▶ [What is required] Using the listing below, work out the number of lines in which "project" appears; return only that figure.

▶ [Record excerpts]

--------------------------------------------------

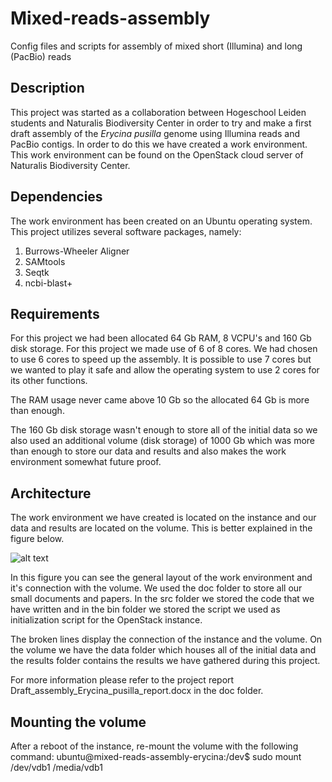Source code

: Mixed-reads-assembly
====================
Config files and scripts for assembly of mixed short (Illumina) and long (PacBio) reads

Description
-----------
This project was started as a collaboration between Hogeschool Leiden students and Naturalis Biodiversity Center in order to try and make a first draft assembly of the *Erycina pusilla* genome using Illumina reads and PacBio contigs. In order to do this we have created a work environment. This work environment can be found on the OpenStack cloud server of Naturalis Biodiversity Center. 

Dependencies
------------
The work environment has been created on an Ubuntu operating system. This project utilizes several software packages, namely:

1. Burrows-Wheeler Aligner
2. SAMtools
3. Seqtk
4. ncbi-blast+

Requirements
------------
For this project we had been allocated 64 Gb RAM, 8 VCPU's and 160 Gb disk storage. For this project we made use of 6 of 8 cores. We had chosen to use 6 cores to speed up the assembly. It is possible to use 7 cores but we wanted to play it safe and allow the operating system to use 2 cores for its other functions. 

The RAM usage never came above 10 Gb so the allocated 64 Gb is more than enough.

The 160 Gb disk storage wasn't enough to store all of the initial data so we also used an additional volume (disk storage) of 1000 Gb which was more than enough to store our data and results and also makes the work environment somewhat future proof.

Architecture
------------
The work environment we have created is located on the instance and our data and results are located on the volume. This is better explained in the figure below.

![alt text](https://github.com/naturalis/mixed-reads-assembly-Erycina/blob/master/doc/work_environment_layout.png "Work environment layout")

In this figure you can see the general layout of the work environment and it's connection with the volume. We used the doc folder to store all our small documents and papers. In the src folder we stored the code that we have written and in the bin folder we stored the script we used as initialization script for the OpenStack instance.

The broken lines display the connection of the instance and the volume. On the volume we have the data folder which houses all of the initial data and the results folder contains the results we have gathered during this project.

For more information please refer to the project report Draft_assembly_Erycina_pusilla_report.docx in the doc folder.

Mounting the volume
-------------------
After a reboot of the instance, re-mount the volume with the following command:
ubuntu@mixed-reads-assembly-erycina:/dev$ sudo mount /dev/vdb1 /media/vdb1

--------------------------------------------------

▶ [Output below] 5